The U.S. is a world technology leader. Home to the world's largest and richest tech companies like Apple, Microsoft, Intel, Google and Facebook. But whether we are the best in tech is a matter of debate. Some believe Israel is tops in tech, claiming it has the brightest software engineers in the world, responsible for creating the best firewall software and other tech innovations. Still, others give a shout-out to Denmark, Finland, Sweden and Estonia, well known for extending tech to all of its citizens who use it in the everyday lives, even more than Americans.

But despite the great things that other countries are doing with tech, I think it is fair to say that that America has the resources and capability to lead the world in health information IT; if we wanted to. And maybe that is the primary reason that electronic health records (EHRs) are still a hope of Obama's.

What Are EHRs And What Are The Benefits and Challenges Of Using Them

Electronic health records are digital records created on a computing device by doctors and other medical care providers and staff about a patient's treatments and care. They have many potential benefits for patients and doctors, including:

  • Less paperwork—won't have to provide the same basic information to every new doctor
  • Fewer medical errors—doctors can receive warnings and alerts about allergies and prescribed drugs
  • Easier remote access that may also expand the use of telemedicine—patients can communicate with providers online and make appointments
  • Better diagnosis—doctors have a more complete and up-to-date picture of a patient's medical status
  • Less diagnostic testing—doctors can see previously ordered tests and won't duplicate unless necessary
Electronic health records also come with many challenges, including several mentioned by President Obama in his Vox interview. These challenges include system costs, integration and compatibility issues, required training time and costs, data security issues, increased workload and distraction of caregivers.

Depending on whom you ask, the benefits of electronic health records outweigh the challenges. And no one can say that the U.S. government has not provided a lot of resources to make the benefits of EHRs a reality, using financial incentives and disincentives.
In 2009, Congress passed the federal Health Information Technology for Economic and Clinical Health Act (HITECH Act), as part of the American Recovery and Reinvestment Act (ARRA) economic stimulus bill. This Act provided millions of dollars in funding and other resources to health care providers adopting EHRs. In 2010, Obamacare greatly increased the monetary incentives provided in the HITECH Act. Penalties in the form of reduced Medicare reimbursements for providers that don't establish EHRS in a required period are also a part of the Obamacare law.

Hope For The Future of EHRs

And as disappointed as the President may be about the slow pace of EHR adoption, there is still hope for the future.
Several countries have and continue to implement EHRs, and we can learn from their success and challenges. Countries heavily investing in EHRs include Denmark, Italy, France, U.K., Canada, Australia, Israel, China, Germany and a few others. These countries also have some form of universal/single payer/public plus private health care option—provided by the state and paid for by taxpayers. Participation in a health insurance program is typically mandatory, and EHR standards are set at the national level.

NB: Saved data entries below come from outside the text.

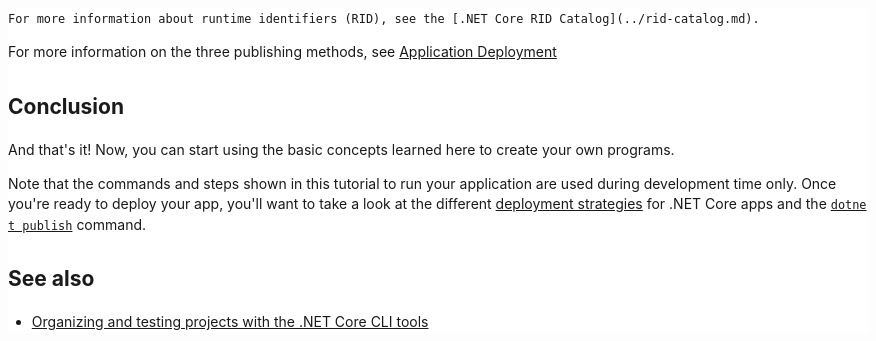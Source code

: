     For more information about runtime identifiers (RID), see the [.NET Core RID Catalog](../rid-catalog.md).



For more information on the three publishing methods, see [Application Deployment](../deploying/index.md)

## Conclusion

And that's it! Now, you can start using the basic concepts learned here to create your own programs.

Note that the commands and steps shown in this tutorial to run your application are used during development time only. Once you're ready to deploy your app, you'll want to take a look at the different [deployment strategies](../deploying/index.md) for .NET Core apps and the [`dotnet publish`](../tools/dotnet-publish.md) command.

## See also

- [Organizing and testing projects with the .NET Core CLI tools](testing-with-cli.md)
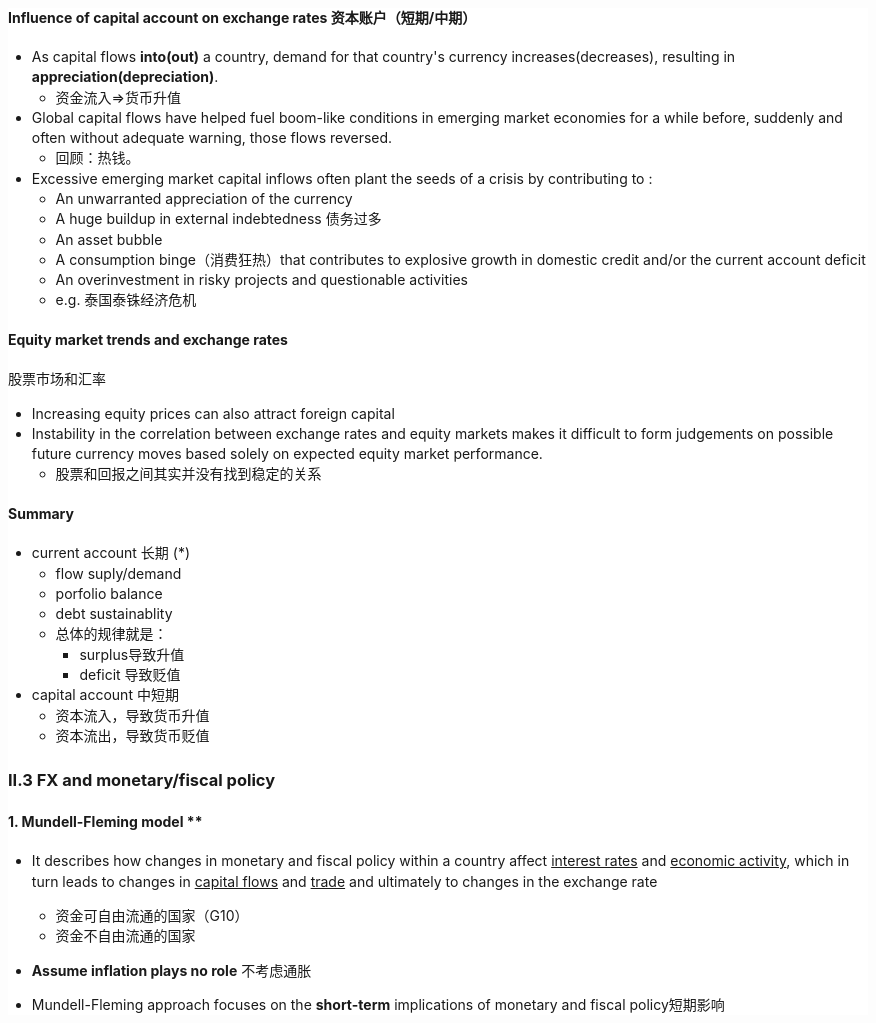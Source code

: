 #### Influence of capital account on exchange rates 资本账户（短期/中期）

- As capital flows **into(out)** a country, demand for that country's currency increases(decreases), resulting in **appreciation(depreciation)**.
  - 资金流入=>货币升值
- Global capital flows have helped fuel boom-like conditions in emerging market economies for a while before, suddenly and often without adequate warning, those flows reversed.
  - 回顾：热钱。
- Excessive emerging market capital inflows often plant the seeds of a crisis by contributing to :
  - An unwarranted appreciation of the currency
  - A huge buildup in external indebtedness 债务过多
  - An asset bubble
  - A consumption binge（消费狂热）that contributes to explosive growth in domestic credit and/or the current account deficit
  - An overinvestment in risky projects and questionable activities
  - e.g. 泰国泰铢经济危机

#### Equity market trends and exchange rates

股票市场和汇率

- Increasing equity prices can also attract foreign capital
- Instability in the correlation between exchange rates and equity markets makes it difficult to form judgements on possible future currency moves based solely on expected equity market performance.
  - 股票和回报之间其实并没有找到稳定的关系

#### Summary

- current account 长期 (\*)
  - flow suply/demand
  - porfolio balance
  - debt sustainablity
  - 总体的规律就是：
    - surplus导致升值
    - deficit 导致贬值
- capital account 中短期
  - 资本流入，导致货币升值
  - 资本流出，导致货币贬值

### II.3 FX and monetary/fiscal policy

#### 1. Mundell-Fleming model \*\*

- It describes how changes in monetary and fiscal policy within a country affect <u>interest rates</u> and <u>economic activity</u>, which in turn leads to changes in <u>capital flows</u> and <u>trade</u> and ultimately to changes in the exchange rate
  - 资金可自由流通的国家（G10）
  - 资金不自由流通的国家
- **Assume inflation plays no role** 不考虑通胀

- Mundell-Fleming approach focuses on the **short-term** implications of monetary and fiscal policy短期影响
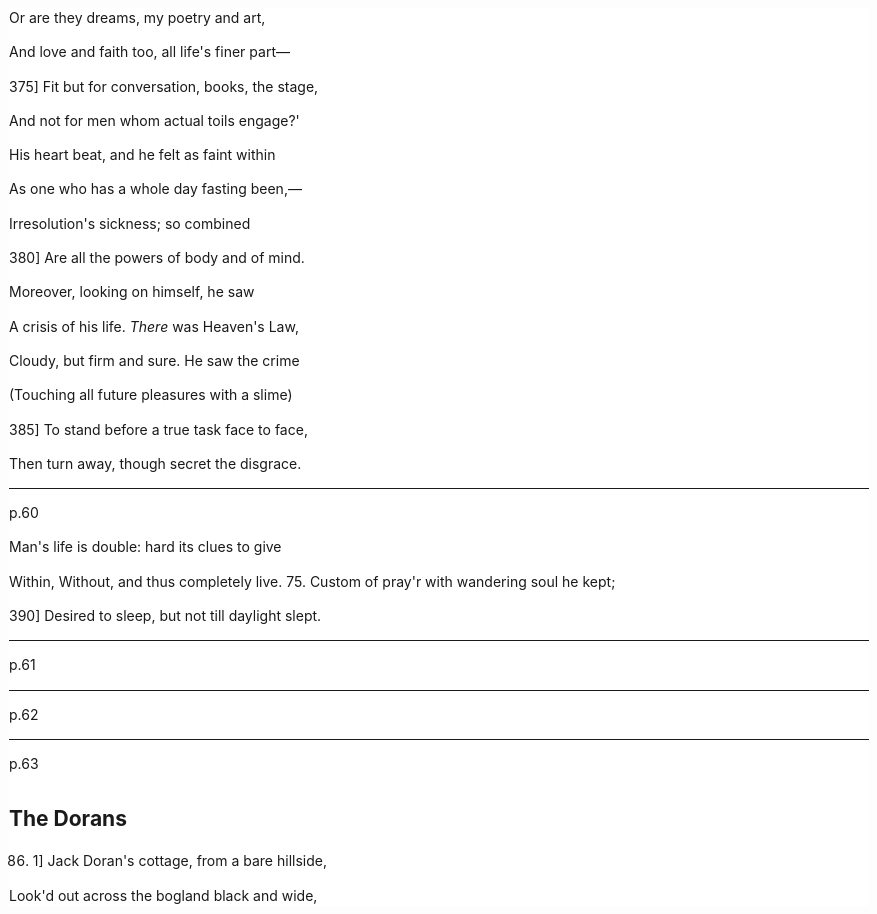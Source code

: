 Or are they dreams, my poetry and art,
  
And love and faith too, all life's finer part—
  
375] Fit but for conversation, books, the stage,
  
And not for men whom actual toils engage?'
  
His heart beat, and he felt as faint within
  
As one who has a whole day fasting been,—
  
Irresolution's sickness; so combined
  
380] Are all the powers of body and of mind.
  
Moreover, looking on himself, he saw
  
A crisis of his life. *There* was Heaven's Law,
  
Cloudy, but firm and sure. He saw the crime
  
(Touching all future pleasures with a slime)
  
385] To stand before a true task face to face,
  
Then turn away, though secret the disgrace.


---

p.60


Man's life is double: hard its clues to give
  
Within, Without, and thus completely live.
75. Custom of pray'r with wandering soul he kept;
  
390] Desired to sleep, but not till daylight slept.


---

p.61




---

p.62




---

p.63


The Dorans
----------

86. 1] Jack Doran's cottage, from a bare hillside,
  
Look'd out across the bogland black and wide,
  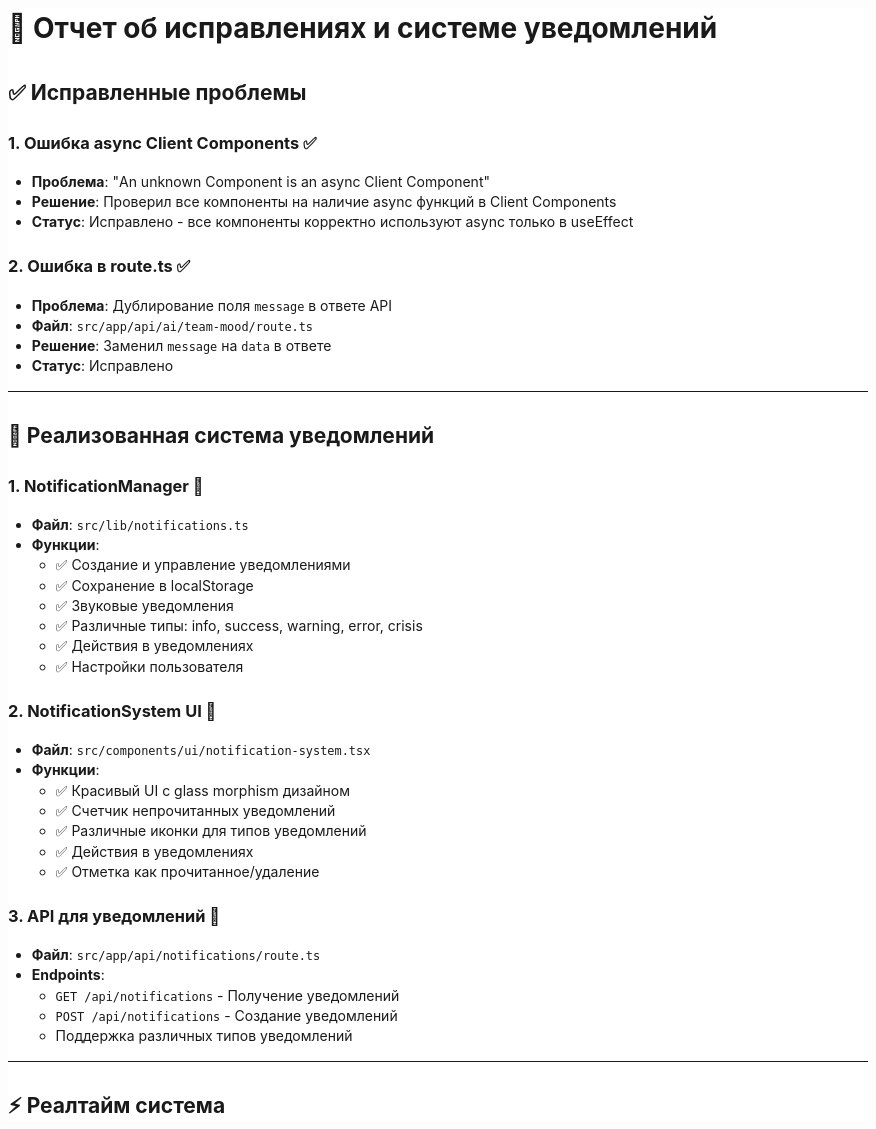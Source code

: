 # 🔧 Отчет об исправлениях и системе уведомлений

## ✅ **Исправленные проблемы**

### 1. **Ошибка async Client Components** ✅
- **Проблема**: "An unknown Component is an async Client Component"
- **Решение**: Проверил все компоненты на наличие async функций в Client Components
- **Статус**: Исправлено - все компоненты корректно используют async только в useEffect

### 2. **Ошибка в route.ts** ✅
- **Проблема**: Дублирование поля `message` в ответе API
- **Файл**: `src/app/api/ai/team-mood/route.ts`
- **Решение**: Заменил `message` на `data` в ответе
- **Статус**: Исправлено

---

## 🔔 **Реализованная система уведомлений**

### **1. NotificationManager** 📱
- **Файл**: `src/lib/notifications.ts`
- **Функции**:
  - ✅ Создание и управление уведомлениями
  - ✅ Сохранение в localStorage
  - ✅ Звуковые уведомления
  - ✅ Различные типы: info, success, warning, error, crisis
  - ✅ Действия в уведомлениях
  - ✅ Настройки пользователя

### **2. NotificationSystem UI** 🎨
- **Файл**: `src/components/ui/notification-system.tsx`
- **Функции**:
  - ✅ Красивый UI с glass morphism дизайном
  - ✅ Счетчик непрочитанных уведомлений
  - ✅ Различные иконки для типов уведомлений
  - ✅ Действия в уведомлениях
  - ✅ Отметка как прочитанное/удаление

### **3. API для уведомлений** 🔌
- **Файл**: `src/app/api/notifications/route.ts`
- **Endpoints**:
  - `GET /api/notifications` - Получение уведомлений
  - `POST /api/notifications` - Создание уведомлений
  - Поддержка различных типов уведомлений

---

## ⚡ **Реалтайм система**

Denmark probably has the most comprehensive EHR system, followed by Israel. But the U.S. doesn't need to attempt full-scale EHR implementation; we can have limited records for activities such as digital scans (x-rays and other diagnostic testing) prescription tracking, or just outpatient specialist care, or emergency room care. We could start with one or all of these, but even limited EHRs would be easier under a national public health care system for all U.S. citizens.